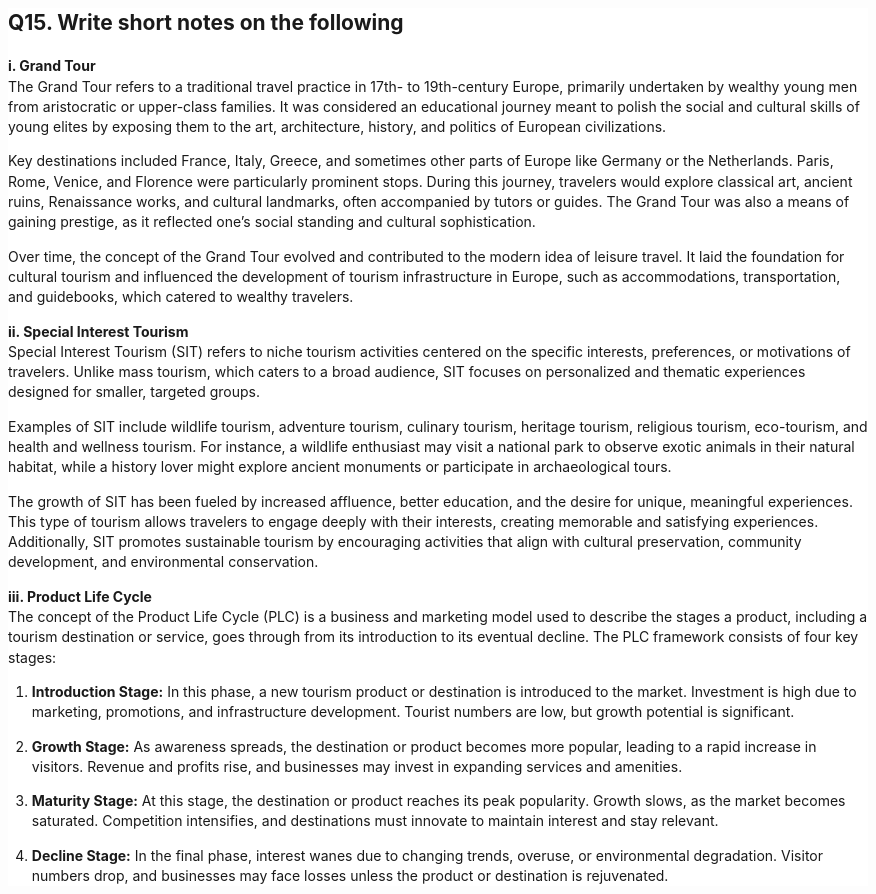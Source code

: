 ## Q15. Write short notes on the following

**i. Grand Tour**  
The Grand Tour refers to a traditional travel practice in 17th- to 19th-century Europe, primarily undertaken by wealthy young men from aristocratic or upper-class families. It was considered an educational journey meant to polish the social and cultural skills of young elites by exposing them to the art, architecture, history, and politics of European civilizations.  

Key destinations included France, Italy, Greece, and sometimes other parts of Europe like Germany or the Netherlands. Paris, Rome, Venice, and Florence were particularly prominent stops. During this journey, travelers would explore classical art, ancient ruins, Renaissance works, and cultural landmarks, often accompanied by tutors or guides. The Grand Tour was also a means of gaining prestige, as it reflected one’s social standing and cultural sophistication.  

Over time, the concept of the Grand Tour evolved and contributed to the modern idea of leisure travel. It laid the foundation for cultural tourism and influenced the development of tourism infrastructure in Europe, such as accommodations, transportation, and guidebooks, which catered to wealthy travelers.

**ii. Special Interest Tourism**  
Special Interest Tourism (SIT) refers to niche tourism activities centered on the specific interests, preferences, or motivations of travelers. Unlike mass tourism, which caters to a broad audience, SIT focuses on personalized and thematic experiences designed for smaller, targeted groups.  

Examples of SIT include wildlife tourism, adventure tourism, culinary tourism, heritage tourism, religious tourism, eco-tourism, and health and wellness tourism. For instance, a wildlife enthusiast may visit a national park to observe exotic animals in their natural habitat, while a history lover might explore ancient monuments or participate in archaeological tours.  

The growth of SIT has been fueled by increased affluence, better education, and the desire for unique, meaningful experiences. This type of tourism allows travelers to engage deeply with their interests, creating memorable and satisfying experiences. Additionally, SIT promotes sustainable tourism by encouraging activities that align with cultural preservation, community development, and environmental conservation.  

**iii. Product Life Cycle**  
The concept of the Product Life Cycle (PLC) is a business and marketing model used to describe the stages a product, including a tourism destination or service, goes through from its introduction to its eventual decline. The PLC framework consists of four key stages:  

1. **Introduction Stage:** In this phase, a new tourism product or destination is introduced to the market. Investment is high due to marketing, promotions, and infrastructure development. Tourist numbers are low, but growth potential is significant.  

2. **Growth Stage:** As awareness spreads, the destination or product becomes more popular, leading to a rapid increase in visitors. Revenue and profits rise, and businesses may invest in expanding services and amenities.  

3. **Maturity Stage:** At this stage, the destination or product reaches its peak popularity. Growth slows, as the market becomes saturated. Competition intensifies, and destinations must innovate to maintain interest and stay relevant.  

4. **Decline Stage:** In the final phase, interest wanes due to changing trends, overuse, or environmental degradation. Visitor numbers drop, and businesses may face losses unless the product or destination is rejuvenated.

***

Read through the entries and copy each line in which "Cycle" appears.

» Problem solution
**iii. Product Life Cycle**  
The concept of the Product Life Cycle (PLC) is a business and marketing model used to describe the stages a product, including a tourism destination or service, goes through from its introduction to its eventual decline. The PLC framework consists of four key stages:  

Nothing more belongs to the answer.